Happiness on air (oppure “la felicità è contagiosa)

Tutto è cominciato con una breve intervista sulle liti condominiali rilasciata ad un quotidiano nazionale.

Lo consideravo un evento unico e sensazionale da raccontare agli amici: non immaginavo fosse il primo sassolino che preannunciava una valanga di attenzione.

Ho perso il conto di tutti gli articoli, i video e le apparizioni in radio e televisione che sono seguiti a quella mezza paginetta. Puoi trovarne alcuni qui.

Nel frattempo alla sede di Ancona si è aggiunta una base a Roma grazie ad un collega della capitale entusiasta del mio progetto.

Quasi senza che me ne accorgessi, la mia idea aveva cominciato a muoversi da sola e a portarmi verso nuove direzioni ancora da scoprire.

E, guardando indietro, mi sembra incredibile che sia cominciato tutto da un litigio tra condomini.

Perché occuparsi di liti condominiali se le puoi prevenire?

Il primo scontro tra vicini l’ho affrontato poco dopo la laurea in Giurisprudenza, quando ancora facevo pratica forense in uno studio legale.

Riguardava due vicini in guerra da anni per una questione che avrebbero potuto risolvere da un pezzo. E che si poteva chiudere senza arrivare a vie legali, almeno secondo me.

Ho provato a mediare, aiutandoli a trovare un accordo per evitare di sprecare tempo e soldi in una lunga causa.
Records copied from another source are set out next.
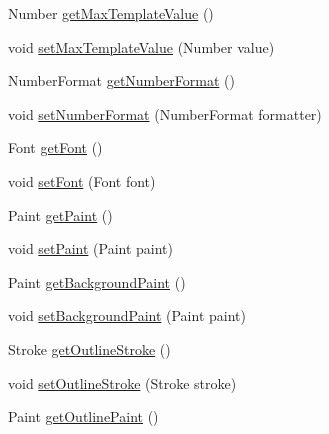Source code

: \begin{DoxyCompactItemize}
\item 
Number \mbox{\hyperlink{classorg_1_1jfree_1_1chart_1_1plot_1_1dial_1_1_dial_value_indicator_a101533e3bd8a775d29348f204da5e76d}{get\+Max\+Template\+Value}} ()
\item 
void \mbox{\hyperlink{classorg_1_1jfree_1_1chart_1_1plot_1_1dial_1_1_dial_value_indicator_a8d237840259511c2cff7e6872cf34dfe}{set\+Max\+Template\+Value}} (Number value)
\item 
Number\+Format \mbox{\hyperlink{classorg_1_1jfree_1_1chart_1_1plot_1_1dial_1_1_dial_value_indicator_a3c320a660cacb2e7ed3abca17f2ff0f0}{get\+Number\+Format}} ()
\item 
void \mbox{\hyperlink{classorg_1_1jfree_1_1chart_1_1plot_1_1dial_1_1_dial_value_indicator_a7284f6333acb1edee3217d2fef2902ce}{set\+Number\+Format}} (Number\+Format formatter)
\item 
Font \mbox{\hyperlink{classorg_1_1jfree_1_1chart_1_1plot_1_1dial_1_1_dial_value_indicator_a21a668914ec4c335dd57b6026d1b272a}{get\+Font}} ()
\item 
void \mbox{\hyperlink{classorg_1_1jfree_1_1chart_1_1plot_1_1dial_1_1_dial_value_indicator_adacfbbcb8506fadca263056f4e062e28}{set\+Font}} (Font font)
\item 
Paint \mbox{\hyperlink{classorg_1_1jfree_1_1chart_1_1plot_1_1dial_1_1_dial_value_indicator_a5786836e013fbace6842f0bd4f1947c0}{get\+Paint}} ()
\item 
void \mbox{\hyperlink{classorg_1_1jfree_1_1chart_1_1plot_1_1dial_1_1_dial_value_indicator_a074b7cfef60b10d87247af98145343e2}{set\+Paint}} (Paint paint)
\item 
Paint \mbox{\hyperlink{classorg_1_1jfree_1_1chart_1_1plot_1_1dial_1_1_dial_value_indicator_a23efc254350c58403200408b76bfa76b}{get\+Background\+Paint}} ()
\item 
void \mbox{\hyperlink{classorg_1_1jfree_1_1chart_1_1plot_1_1dial_1_1_dial_value_indicator_a4dae61c463927eda13f4c4ac7dbcc93d}{set\+Background\+Paint}} (Paint paint)
\item 
Stroke \mbox{\hyperlink{classorg_1_1jfree_1_1chart_1_1plot_1_1dial_1_1_dial_value_indicator_a34fd531229415c9f123614761f91aefa}{get\+Outline\+Stroke}} ()
\item 
void \mbox{\hyperlink{classorg_1_1jfree_1_1chart_1_1plot_1_1dial_1_1_dial_value_indicator_a011518ddf643ceb484fc659d46875123}{set\+Outline\+Stroke}} (Stroke stroke)
\item 
Paint \mbox{\hyperlink{classorg_1_1jfree_1_1chart_1_1plot_1_1dial_1_1_dial_value_indicator_ac6b32663e40d0974847158407e09557a}{get\+Outline\+Paint}} ()

\end{DoxyCompactItemize}
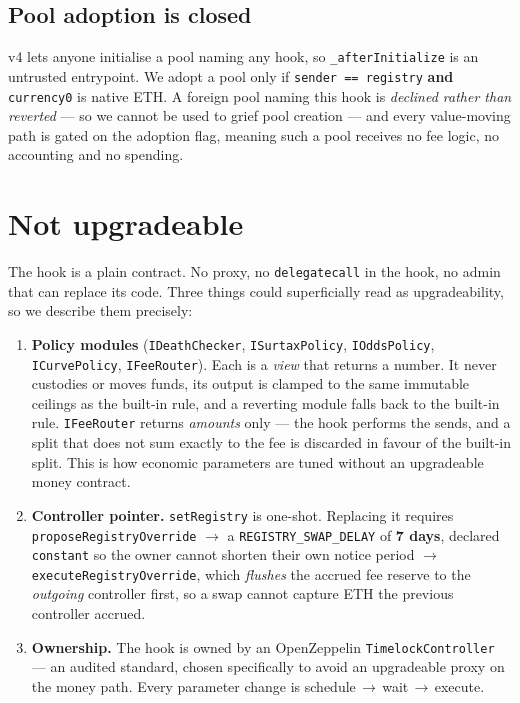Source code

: \documentclass[11pt,a4paper]{article}
\newcommand{\code}[1]{\texttt{\small #1}}
\begin{document}
\subsection{Pool adoption is closed}

v4 lets anyone initialise a pool naming any hook, so \code{\_afterInitialize} is
an untrusted entrypoint. We adopt a pool only if \code{sender == registry}
\textbf{and} \code{currency0} is native ETH. A foreign pool naming this hook is
\emph{declined rather than reverted} --- so we cannot be used to grief pool
creation --- and every value-moving path is gated on the adoption flag, meaning
such a pool receives no fee logic, no accounting and no spending.

\section{Not upgradeable}
\label{sec:upgrade}

The hook is a plain contract. No proxy, no \code{delegatecall} in the hook, no
admin that can replace its code. Three things could superficially read as
upgradeability, so we describe them precisely:

\begin{enumerate}
\item \textbf{Policy modules} (\code{IDeathChecker}, \code{ISurtaxPolicy},
\code{IOddsPolicy}, \code{ICurvePolicy}, \code{IFeeRouter}). Each is a
\emph{view} that returns a number. It never custodies or moves funds, its output
is clamped to the same immutable ceilings as the built-in rule, and a reverting
module falls back to the built-in rule. \code{IFeeRouter} returns \emph{amounts}
only --- the hook performs the sends, and a split that does not sum exactly to
the fee is discarded in favour of the built-in split. This is how economic
parameters are tuned without an upgradeable money contract.
\item \textbf{Controller pointer.} \code{setRegistry} is one-shot. Replacing it
requires \code{proposeRegistryOverride} $\rightarrow$ a \code{REGISTRY\_SWAP\_DELAY}
of \textbf{7 days}, declared \code{constant} so the owner cannot shorten their own
notice period $\rightarrow$ \code{executeRegistryOverride}, which \emph{flushes}
the accrued fee reserve to the \emph{outgoing} controller first, so a swap cannot
capture ETH the previous controller accrued.
\item \textbf{Ownership.} The hook is owned by an OpenZeppelin
\code{TimelockController} --- an audited standard, chosen specifically to avoid
an upgradeable proxy on the money path. Every parameter change is
schedule\,$\rightarrow$\,wait\,$\rightarrow$\,execute.
\end{enumerate}
\end{document}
Non è stato facile, ma quando ci sono riuscita mi è sembrato un segno.

Il lavoro come legale non mi entusiasmava, ma risolvere quello scontro mi aveva dato un senso di leggerezza che nel tempo passato tra leggi e aule di tribunale non avevo mai provato.

Invece di lavorare ad una guerra con vincitori e vinti, ero riuscita a spegnere il conflitto e questo mi piaceva molto di più.

Da quel momento ho cominciato a interessarmi all’amministrazione di condomini.

Avevo la sensazione di potermela cavare bene in quel campo, ma per esserne certa dovevo mettermi alla prova. Per fortuna non sono mai stata una che si tira indietro di fronte alle sfide.

I primi passi di una Mary Poppins del condominio

L’occasione è arrivata quando ho conosciuto una ragazza che svolgeva l’attività di amministratore. Gestiva 36 condomini nella zona di Ancona e sono entrata in società con lei senza farmi troppe domande.
Per me era un salto nel vuoto: un cambiamento di vita radicale, sono diventata amministratore di condomini.
Mi ci sono tuffata da subito con entusiasmo, ma non ero certa di aver fatto la cosa giusta fino a quando non ho cominciato a vedere i primi risultati: attraverso il passaparola, in poco tempo ci siamo ritrovate a gestire più di 160 stabili.
10 anni dopo, quando abbiamo sciolto la società e mi sono messa in proprio, avevo capito e imparato tante cose.

La più importante è che, nel bene e nel male, un condominio è come una famiglia: persone differenti, con diverse età e modi di pensare vivono a stretto contatto.
Devono condividere spazi comuni, prendere decisioni insieme e risolvere problemi nel miglior modo possibile.

Come capita in tutte le famiglie, ci sono condomini litigiosi e condomini felici.

Per qualcuno è tutta questione di fortuna.

Per altri è il frutto di un buon lavoro con l’obiettivo giusto: LA FELICITÀ CONDOMINIALE.